Lo que hay que tener claro es que ni todos los préstamos hipotecarios desgravan ni todas las viviendas habituales lo son a efectos de Hacienda.

Viviendas habituales a efectos de Hacienda

Parece fácil saber cuál es nuestra vivienda habitual: en la que vivimos. Pero a efectos del IRPF no basta con esto.

Para que un inmueble sea considerado nuestra vivienda habitual en el IRPF y podamos deducir las cantidades satisfechas en su compra se deben cumplir los siguientes requisitos:

Parece sencillo cumplir con estas condiciones, pero a veces hay situaciones que desvirtúan el concepto de vivienda habitual y nosotros no tenemos la «culpa». Y a Hacienda le da igual.

El caso típico es una familia que compró una vivienda y la vendió antes del plazo de 3 años estipulado.

Imaginemos que la vende para irse de alquiler a los 2 años de la compra (por ejemplo porque no pueden asumir la cuota de la hipoteca al haberse quedado uno de los miembros en paro). El contribuyente durante los dos años se ha deducido el máximo posible (15% sobre 9.000 euros anuales, aproximadamente); unos 2.700 euros en total.

Vende la casa por el valor de la hipoteca (y no hay ganancia patrimonial fiscalmente hablando), por pura necesidad y se tiene que ir a vivir de alquiler. Al no ser una de las causas tasadas por Hacienda quedarse en paro e irse de alquiler, a la familia les puede llegar estos días una liquidación paralela que le exija el total deducido (2.700 euros) más los correspondientes intereses de demora.

En el tema de perder el empleo nos dice la DGT (consulta de 14/05/2003) que es una circunstancia que por sí misma y en todos los supuestos no implica la exigencia de enajenar la vivienda, salvo en aquellos que sin lugar a dudas así lo requieran, debiendo considerarse, en principio, una decisión del contribuyente.

Y sin lugar a dudas es algo bastante subjetivo que dependerá de cada caso y del criterio de Hacienda en cada momento.

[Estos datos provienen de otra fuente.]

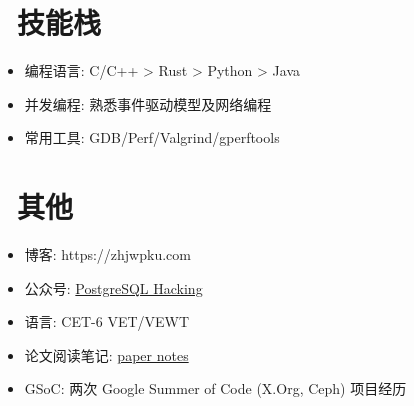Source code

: \documentclass{resume}
\begin{document}
\section{\faWrench\ 技能栈}
\begin{itemize}[parsep=0.5ex]
  \item 编程语言:  C/C++ > Rust > Python > Java
  \item 并发编程: 熟悉事件驱动模型及网络编程
  \item 常用工具: GDB/Perf/Valgrind/gperftools
\end{itemize}

\section{\faCogs\ 其他}
\begin{itemize}[parsep=0.5ex]
  \item 博客: https://zhjwpku.com
  \item 公众号: \href{https://pg-x.github.io/images/wechat_qrcode.jpg}{PostgreSQL Hacking}
  \item 语言: CET-6 VET/VEWT
  \item 论文阅读笔记: \href{https://paper-notes.zhjwpku.com/}{paper notes}
  \item GSoC: 两次 Google Summer of Code (X.Org, Ceph) 项目经历
\end{itemize}
\end{document}
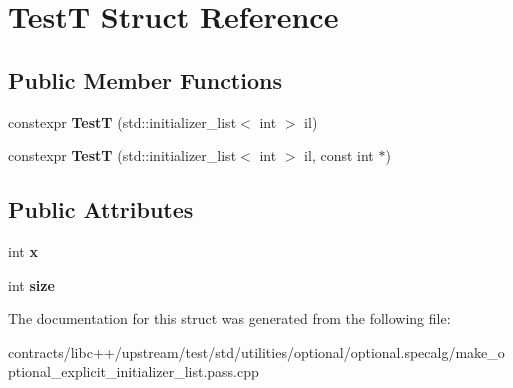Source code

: \hypertarget{struct_test_t}{}\section{TestT Struct Reference}
\label{struct_test_t}
\subsection*{Public Member Functions}
\begin{DoxyCompactItemize}
\item 
\mbox{\label{struct_test_t_a9fcdd91767836ed89e0796f9810f7ec0}} 
constexpr {\bfseries TestT} (std\+::initializer\+\_\+list$<$ int $>$ il)
\item 
\mbox{\label{struct_test_t_a5563eafcd3dc4aa8fe769290a1fb2d69}} 
constexpr {\bfseries TestT} (std\+::initializer\+\_\+list$<$ int $>$ il, const int $\ast$)
\end{DoxyCompactItemize}
\subsection*{Public Attributes}
\begin{DoxyCompactItemize}
\item 
\mbox{\label{struct_test_t_a2083e715b43f21abc2d6a58d1e176aba}} 
int {\bfseries x}
\item 
\mbox{\label{struct_test_t_ade537fbfbd8c725708a5cf836c907b56}} 
int {\bfseries size}
\end{DoxyCompactItemize}


The documentation for this struct was generated from the following file\+:\begin{DoxyCompactItemize}
\item 
contracts/libc++/upstream/test/std/utilities/optional/optional.\+specalg/make\+\_\+optional\+\_\+explicit\+\_\+initializer\+\_\+list.\+pass.\+cpp\end{DoxyCompactItemize}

Préstamos hipotecarios que desgravan

Para poder desgravar las cuotas de la hipoteca, no basta con que ésta grave nuestra vivienda habitual. Además la hipoteca tiene que haberse solicitado íntegramente para adquirir la vivienda.

Si hemos solicitado 200.000 euros, de los cuales 20.000 han sido para cancelar el préstamo de un coche anterior, de la cuota de 843 euros no nos podemos desgravar el total.

Al ser la parte destinada a adquisición de vivienda habitual el 90%, nos podemos desgravar un 90% de las cuotas (con el límite máximo en el 2010 de 9.015 euros). Es decir:

Deducción = 15% (90% 843 x 12) = 15% (límite de 9.015) = 1.352 euros.

Además de esta condición, se exige que la vivienda habitual sea de pleno dominio del titular. Por tanto, una hipoteca sobre una vivienda en nuda propiedad (con usufructuarios) o con un titular heredero fideicomisario (lo que me ocurre a mi), por ejemplo,  no es desgravable en el IRPF.

Esperamos haber despejado algunas dudas y que todas las declaraciones de este año os salgan a devolver y Hacienda no os mande ninguna liquidación paralela.